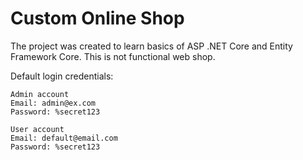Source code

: # Custom Online Shop

The project was created to learn basics of ASP .NET Core and Entity Framework Core. This is not functional web shop.

Default login credentials:

    Admin account
    Email: admin@ex.com
    Password: %secret123
    
    User account
    Email: default@email.com
    Password: %secret123





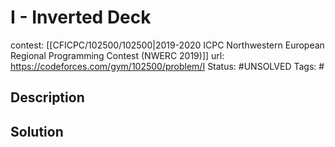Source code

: # I - Inverted Deck

contest: [[CFICPC/102500/102500|2019-2020 ICPC Northwestern European Regional Programming Contest (NWERC 2019)]]
url: https://codeforces.com/gym/102500/problem/I
Status: #UNSOLVED
Tags: #

## Description

## Solution

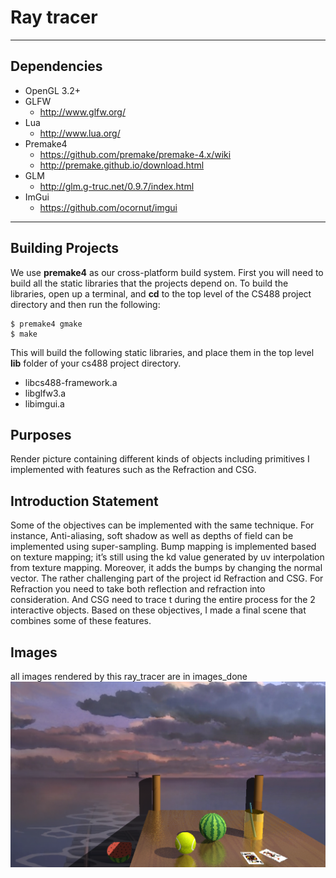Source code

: # Ray tracer

---

## Dependencies
* OpenGL 3.2+
* GLFW
    * http://www.glfw.org/
* Lua
    * http://www.lua.org/
* Premake4
    * https://github.com/premake/premake-4.x/wiki
    * http://premake.github.io/download.html
* GLM
    * http://glm.g-truc.net/0.9.7/index.html
* ImGui
    * https://github.com/ocornut/imgui


---

## Building Projects
We use **premake4** as our cross-platform build system. First you will need to build all
the static libraries that the projects depend on. To build the libraries, open up a
terminal, and **cd** to the top level of the CS488 project directory and then run the
following:

    $ premake4 gmake
    $ make

This will build the following static libraries, and place them in the top level **lib**
folder of your cs488 project directory.
* libcs488-framework.a
* libglfw3.a
* libimgui.a

## Purposes
Render picture containing different kinds of objects including primitives I implemented with features such as the Refraction and CSG.


## Introduction Statement
Some of the objectives can be implemented with the same technique. 
For instance, Anti-aliasing, soft shadow as well as depths of field can be implemented using super-sampling. 
Bump mapping is implemented based on texture mapping; it’s still using the kd value generated by uv interpolation from texture mapping. Moreover, it adds the bumps by changing the normal vector. 
The rather challenging part of the project id Refraction and CSG. 
For Refraction you need to take both reflection and refraction into consideration. 
And CSG need to trace t during the entire process for the 2 interactive objects. 
Based on these objectives, I made a final scene that combines some of these features.


## Images
all images rendered by this ray_tracer are in images_done
![Ray_tracer](images_done/final_image.PNG)
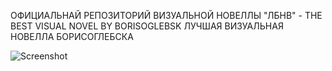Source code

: ОФИЦИАЛЬНАЙ РЕПОЗИТОРИЙ ВИЗУАЛЬНОЙ НОВЕЛЛЫ "ЛБНВ" - THE BEST VISUAL NOVEL BY BORISOGLEBSK ЛУЧШАЯ ВИЗУАЛЬНАЯ НОВЕЛЛА БОРИСОГЛЕБСКА

![Screenshot](https://github.com/JohnTitor369/svetloe_nebo/blob/main/main_menu0.2.png)

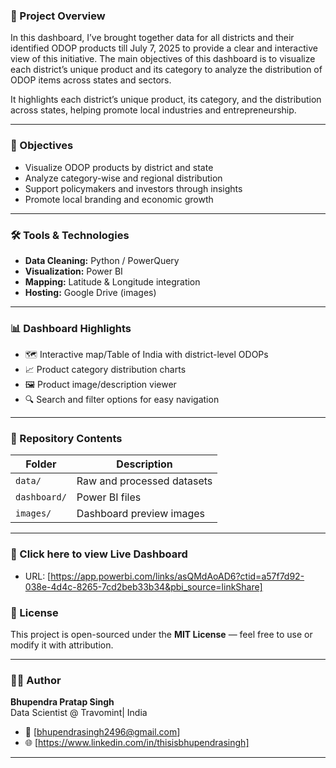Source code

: ### 🎯 Project Overview
In this dashboard, I’ve brought together data for all districts and their identified ODOP products till July 7, 2025 to provide a clear and interactive view of this initiative. The main objectives of this dashboard is to visualize each district’s unique product and its category to analyze the distribution of ODOP items across states and sectors.

It highlights each district’s unique product, its category, and the distribution across states, helping promote local industries and entrepreneurship.

---

### 🚀 Objectives
- Visualize ODOP products by district and state  
- Analyze category-wise and regional distribution  
- Support policymakers and investors through insights  
- Promote local branding and economic growth

---

### 🛠️ Tools & Technologies
- **Data Cleaning:** Python / PowerQuery 
- **Visualization:** Power BI  
- **Mapping:** Latitude & Longitude integration  
- **Hosting:** Google Drive (images)

---

### 📊 Dashboard Highlights
- 🗺️ Interactive map/Table of India with district-level ODOPs  
- 📈 Product category distribution charts  
- 🖼️ Product image/description viewer  
- 🔍 Search and filter options for easy navigation  

---

### 📂 Repository Contents
| Folder | Description |
|---------|--------------|
| `data/` | Raw and processed datasets |
| `dashboard/` | Power BI files |
| `images/` | Dashboard preview images |

---
### 🚀 Click here to view Live Dashboard
- URL: [https://app.powerbi.com/links/asQMdAoAD6?ctid=a57f7d92-038e-4d4c-8265-7cd2beb33b34&pbi_source=linkShare]


### 📜 License
This project is open-sourced under the **MIT License** — feel free to use or modify it with attribution.

--- 

### 👨‍💻 Author
**Bhupendra Pratap Singh**  
Data Scientist @ Travomint| India  
- 📧 [bhupendrasingh2496@gmail.com]
- 🌐 [https://www.linkedin.com/in/thisisbhupendrasingh]

---

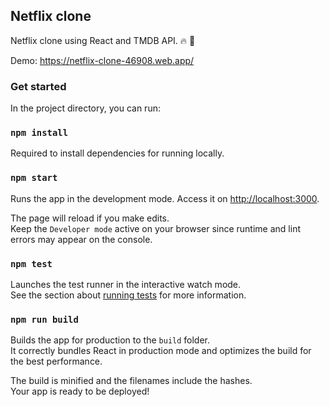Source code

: ## Netflix clone

Netflix clone using React and TMDB API. 🔥 🚀

Demo: https://netflix-clone-46908.web.app/

### Get started

In the project directory, you can run:

### `npm install`

Required to install dependencies for running locally.

### `npm start`

Runs the app in the development mode. Access it on [http://localhost:3000](http://localhost:3000).

The page will reload if you make edits.<br>
Keep the `Developer mode` active on your browser since runtime and lint errors may appear on the console.

### `npm test`

Launches the test runner in the interactive watch mode.<br>
See the section about [running tests](https://facebook.github.io/create-react-app/docs/running-tests) for more information.

### `npm run build`

Builds the app for production to the `build` folder.<br>
It correctly bundles React in production mode and optimizes the build for the best performance.

The build is minified and the filenames include the hashes.<br>
Your app is ready to be deployed!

PROBLEM TO WORK ON.
Your answer must be a verbatim copy of the entries above, with no images included.

ANSWER.
Source code

: # Custom Online Shop

The project was created to learn basics of ASP .NET Core and Entity Framework Core. This is not functional web shop.

Default login credentials:

    Admin account
    Email: admin@ex.com
    Password: %secret123
    
    User account
    Email: default@email.com
    Password: %secret123





Source code

: # I - Inverted Deck

contest: [[CFICPC/102500/102500|2019-2020 ICPC Northwestern European Regional Programming Contest (NWERC 2019)]]
url: https://codeforces.com/gym/102500/problem/I
Status: #UNSOLVED
Tags: #

## Description

## Solution

Source code

: # Ray tracer

---

## Dependencies
* OpenGL 3.2+
* GLFW
    * http://www.glfw.org/
* Lua
    * http://www.lua.org/
* Premake4
    * https://github.com/premake/premake-4.x/wiki
    * http://premake.github.io/download.html
* GLM
    * http://glm.g-truc.net/0.9.7/index.html
* ImGui
    * https://github.com/ocornut/imgui


---

## Building Projects
We use **premake4** as our cross-platform build system. First you will need to build all
the static libraries that the projects depend on. To build the libraries, open up a
terminal, and **cd** to the top level of the CS488 project directory and then run the
following:

    $ premake4 gmake
    $ make

This will build the following static libraries, and place them in the top level **lib**
folder of your cs488 project directory.
* libcs488-framework.a
* libglfw3.a
* libimgui.a

## Purposes
Render picture containing different kinds of objects including primitives I implemented with features such as the Refraction and CSG.


## Introduction Statement
Some of the objectives can be implemented with the same technique. 
For instance, Anti-aliasing, soft shadow as well as depths of field can be implemented using super-sampling. 
Bump mapping is implemented based on texture mapping; it’s still using the kd value generated by uv interpolation from texture mapping. Moreover, it adds the bumps by changing the normal vector. 
The rather challenging part of the project id Refraction and CSG. 
For Refraction you need to take both reflection and refraction into consideration. 
And CSG need to trace t during the entire process for the 2 interactive objects. 
Based on these objectives, I made a final scene that combines some of these features.


## Images
all images rendered by this ray_tracer are in images_done
![Ray_tracer](images_done/final_image.PNG)
Source code

: ОФИЦИАЛЬНАЙ РЕПОЗИТОРИЙ ВИЗУАЛЬНОЙ НОВЕЛЛЫ "ЛБНВ" - THE BEST VISUAL NOVEL BY BORISOGLEBSK ЛУЧШАЯ ВИЗУАЛЬНАЯ НОВЕЛЛА БОРИСОГЛЕБСКА

![Screenshot](https://github.com/JohnTitor369/svetloe_nebo/blob/main/main_menu0.2.png)

Source code

: ### 🎯 Project Overview
In this dashboard, I’ve brought together data for all districts and their identified ODOP products till July 7, 2025 to provide a clear and interactive view of this initiative. The main objectives of this dashboard is to visualize each district’s unique product and its category to analyze the distribution of ODOP items across states and sectors.

It highlights each district’s unique product, its category, and the distribution across states, helping promote local industries and entrepreneurship.

---

### 🚀 Objectives
- Visualize ODOP products by district and state  
- Analyze category-wise and regional distribution  
- Support policymakers and investors through insights  
- Promote local branding and economic growth

---

### 🛠️ Tools & Technologies
- **Data Cleaning:** Python / PowerQuery 
- **Visualization:** Power BI  
- **Mapping:** Latitude & Longitude integration  
- **Hosting:** Google Drive (images)

---

### 📊 Dashboard Highlights
- 🗺️ Interactive map/Table of India with district-level ODOPs  
- 📈 Product category distribution charts  
- 🖼️ Product image/description viewer  
- 🔍 Search and filter options for easy navigation  

---

### 📂 Repository Contents
| Folder | Description |
|---------|--------------|
| `data/` | Raw and processed datasets |
| `dashboard/` | Power BI files |
| `images/` | Dashboard preview images |

---
### 🚀 Click here to view Live Dashboard
- URL: [https://app.powerbi.com/links/asQMdAoAD6?ctid=a57f7d92-038e-4d4c-8265-7cd2beb33b34&pbi_source=linkShare]


### 📜 License
This project is open-sourced under the **MIT License** — feel free to use or modify it with attribution.

--- 

### 👨‍💻 Author
**Bhupendra Pratap Singh**  
Data Scientist @ Travomint| India  
- 📧 [bhupendrasingh2496@gmail.com]
- 🌐 [https://www.linkedin.com/in/thisisbhupendrasingh]

---

Source code

: ## Netflix clone

Netflix clone using React and TMDB API. 🔥 🚀

Demo: https://netflix-clone-46908.web.app/

### Get started

In the project directory, you can run:

### `npm install`

Required to install dependencies for running locally.

### `npm start`

Runs the app in the development mode. Access it on [http://localhost:3000](http://localhost:3000).

The page will reload if you make edits.<br>
Keep the `Developer mode` active on your browser since runtime and lint errors may appear on the console.

### `npm test`

Launches the test runner in the interactive watch mode.<br>
See the section about [running tests](https://facebook.github.io/create-react-app/docs/running-tests) for more information.

### `npm run build`

Builds the app for production to the `build` folder.<br>
It correctly bundles React in production mode and optimizes the build for the best performance.

The build is minified and the filenames include the hashes.<br>
Your app is ready to be deployed!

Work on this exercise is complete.